(Dataset entries)
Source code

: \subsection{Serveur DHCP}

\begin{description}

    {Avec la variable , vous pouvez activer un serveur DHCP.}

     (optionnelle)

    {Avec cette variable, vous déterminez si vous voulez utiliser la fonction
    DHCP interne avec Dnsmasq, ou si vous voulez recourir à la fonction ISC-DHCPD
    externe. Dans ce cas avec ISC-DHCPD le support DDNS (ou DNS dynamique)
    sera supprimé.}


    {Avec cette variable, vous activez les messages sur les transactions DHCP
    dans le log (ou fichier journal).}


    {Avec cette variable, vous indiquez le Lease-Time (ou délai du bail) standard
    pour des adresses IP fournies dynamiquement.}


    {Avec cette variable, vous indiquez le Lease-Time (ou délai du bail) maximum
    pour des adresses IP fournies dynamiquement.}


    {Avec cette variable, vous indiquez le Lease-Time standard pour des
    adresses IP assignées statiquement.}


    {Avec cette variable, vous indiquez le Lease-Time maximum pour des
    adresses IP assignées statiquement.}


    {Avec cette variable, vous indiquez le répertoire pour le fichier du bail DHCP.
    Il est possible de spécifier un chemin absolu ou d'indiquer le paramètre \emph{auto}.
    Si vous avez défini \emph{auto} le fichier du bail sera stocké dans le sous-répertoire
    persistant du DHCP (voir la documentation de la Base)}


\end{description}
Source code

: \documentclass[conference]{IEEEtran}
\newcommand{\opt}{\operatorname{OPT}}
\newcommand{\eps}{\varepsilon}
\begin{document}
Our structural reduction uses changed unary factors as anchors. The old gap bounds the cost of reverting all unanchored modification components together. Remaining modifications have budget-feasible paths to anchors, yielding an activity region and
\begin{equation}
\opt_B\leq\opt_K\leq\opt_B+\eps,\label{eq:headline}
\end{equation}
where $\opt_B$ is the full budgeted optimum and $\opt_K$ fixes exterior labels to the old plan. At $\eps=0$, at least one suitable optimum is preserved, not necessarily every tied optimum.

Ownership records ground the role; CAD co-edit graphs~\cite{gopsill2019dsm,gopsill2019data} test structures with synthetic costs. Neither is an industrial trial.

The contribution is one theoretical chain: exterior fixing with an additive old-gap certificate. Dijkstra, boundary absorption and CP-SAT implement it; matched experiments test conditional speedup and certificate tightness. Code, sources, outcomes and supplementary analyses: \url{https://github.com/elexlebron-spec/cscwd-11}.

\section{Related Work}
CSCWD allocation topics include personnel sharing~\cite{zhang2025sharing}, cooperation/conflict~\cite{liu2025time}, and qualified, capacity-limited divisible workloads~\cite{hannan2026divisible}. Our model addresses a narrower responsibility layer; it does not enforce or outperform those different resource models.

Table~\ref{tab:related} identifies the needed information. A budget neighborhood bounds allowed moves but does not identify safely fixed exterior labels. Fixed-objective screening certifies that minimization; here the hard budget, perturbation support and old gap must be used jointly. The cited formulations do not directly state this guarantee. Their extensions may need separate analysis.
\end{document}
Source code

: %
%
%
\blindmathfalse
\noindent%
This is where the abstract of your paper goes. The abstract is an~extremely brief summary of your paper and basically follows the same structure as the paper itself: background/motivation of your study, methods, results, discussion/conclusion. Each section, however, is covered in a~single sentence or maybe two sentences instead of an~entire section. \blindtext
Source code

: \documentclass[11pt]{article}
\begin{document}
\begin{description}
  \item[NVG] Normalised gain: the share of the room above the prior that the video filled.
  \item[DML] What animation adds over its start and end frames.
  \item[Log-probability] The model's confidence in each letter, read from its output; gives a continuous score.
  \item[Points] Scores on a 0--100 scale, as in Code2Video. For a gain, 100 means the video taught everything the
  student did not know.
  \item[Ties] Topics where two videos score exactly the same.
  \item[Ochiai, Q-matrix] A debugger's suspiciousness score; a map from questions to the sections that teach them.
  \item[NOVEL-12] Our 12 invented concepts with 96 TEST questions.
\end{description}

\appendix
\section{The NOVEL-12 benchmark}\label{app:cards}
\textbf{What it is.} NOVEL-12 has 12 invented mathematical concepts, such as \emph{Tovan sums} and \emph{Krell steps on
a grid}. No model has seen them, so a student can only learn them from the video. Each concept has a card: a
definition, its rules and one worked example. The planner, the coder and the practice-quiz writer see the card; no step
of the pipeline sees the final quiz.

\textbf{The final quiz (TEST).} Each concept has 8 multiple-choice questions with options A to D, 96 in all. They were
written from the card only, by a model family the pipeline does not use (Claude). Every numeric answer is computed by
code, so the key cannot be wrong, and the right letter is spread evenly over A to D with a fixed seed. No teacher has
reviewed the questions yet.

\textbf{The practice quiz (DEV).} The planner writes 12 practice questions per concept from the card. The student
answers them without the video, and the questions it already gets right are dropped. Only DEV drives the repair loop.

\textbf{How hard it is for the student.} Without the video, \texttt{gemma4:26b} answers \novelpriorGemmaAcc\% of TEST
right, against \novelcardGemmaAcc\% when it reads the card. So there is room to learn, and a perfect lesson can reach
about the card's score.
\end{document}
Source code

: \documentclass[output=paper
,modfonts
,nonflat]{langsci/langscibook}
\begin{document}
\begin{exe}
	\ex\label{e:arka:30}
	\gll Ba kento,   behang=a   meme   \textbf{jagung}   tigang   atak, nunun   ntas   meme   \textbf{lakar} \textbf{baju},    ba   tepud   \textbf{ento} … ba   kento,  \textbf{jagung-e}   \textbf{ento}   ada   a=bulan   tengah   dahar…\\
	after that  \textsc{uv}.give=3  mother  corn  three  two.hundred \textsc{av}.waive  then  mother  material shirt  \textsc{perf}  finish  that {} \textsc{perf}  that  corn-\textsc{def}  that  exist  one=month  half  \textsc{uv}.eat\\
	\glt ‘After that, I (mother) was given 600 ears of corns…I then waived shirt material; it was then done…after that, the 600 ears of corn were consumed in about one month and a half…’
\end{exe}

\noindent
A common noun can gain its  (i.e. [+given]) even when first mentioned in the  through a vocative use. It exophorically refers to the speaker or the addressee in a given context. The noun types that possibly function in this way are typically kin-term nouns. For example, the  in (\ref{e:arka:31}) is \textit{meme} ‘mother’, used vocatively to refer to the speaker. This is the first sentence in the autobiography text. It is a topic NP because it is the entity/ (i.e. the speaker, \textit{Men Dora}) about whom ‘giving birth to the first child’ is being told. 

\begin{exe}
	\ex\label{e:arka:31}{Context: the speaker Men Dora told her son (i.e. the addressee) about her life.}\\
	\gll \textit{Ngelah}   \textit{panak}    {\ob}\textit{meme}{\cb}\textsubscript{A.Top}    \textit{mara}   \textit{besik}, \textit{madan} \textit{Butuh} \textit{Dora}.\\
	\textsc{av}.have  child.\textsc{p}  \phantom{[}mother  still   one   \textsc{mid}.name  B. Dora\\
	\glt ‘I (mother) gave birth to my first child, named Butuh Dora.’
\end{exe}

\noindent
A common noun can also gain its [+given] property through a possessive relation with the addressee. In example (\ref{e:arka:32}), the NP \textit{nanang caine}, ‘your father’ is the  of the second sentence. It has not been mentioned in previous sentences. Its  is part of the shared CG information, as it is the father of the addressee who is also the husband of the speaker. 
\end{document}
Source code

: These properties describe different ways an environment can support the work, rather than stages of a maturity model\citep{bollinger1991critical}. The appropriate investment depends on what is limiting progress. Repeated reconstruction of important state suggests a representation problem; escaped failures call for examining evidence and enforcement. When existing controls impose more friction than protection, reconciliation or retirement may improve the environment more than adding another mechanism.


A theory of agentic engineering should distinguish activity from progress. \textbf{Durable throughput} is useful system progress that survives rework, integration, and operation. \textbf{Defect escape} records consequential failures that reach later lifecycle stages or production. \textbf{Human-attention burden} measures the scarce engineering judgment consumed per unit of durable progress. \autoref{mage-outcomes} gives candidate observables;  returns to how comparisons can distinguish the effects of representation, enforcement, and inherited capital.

Description of the task –
Where a line in the entries holds "invented", copy that line.

Exercise response –
  \item[NOVEL-12] Our 12 invented concepts with 96 TEST questions.
\textbf{What it is.} NOVEL-12 has 12 invented mathematical concepts, such as \emph{Tovan sums} and \emph{Krell steps on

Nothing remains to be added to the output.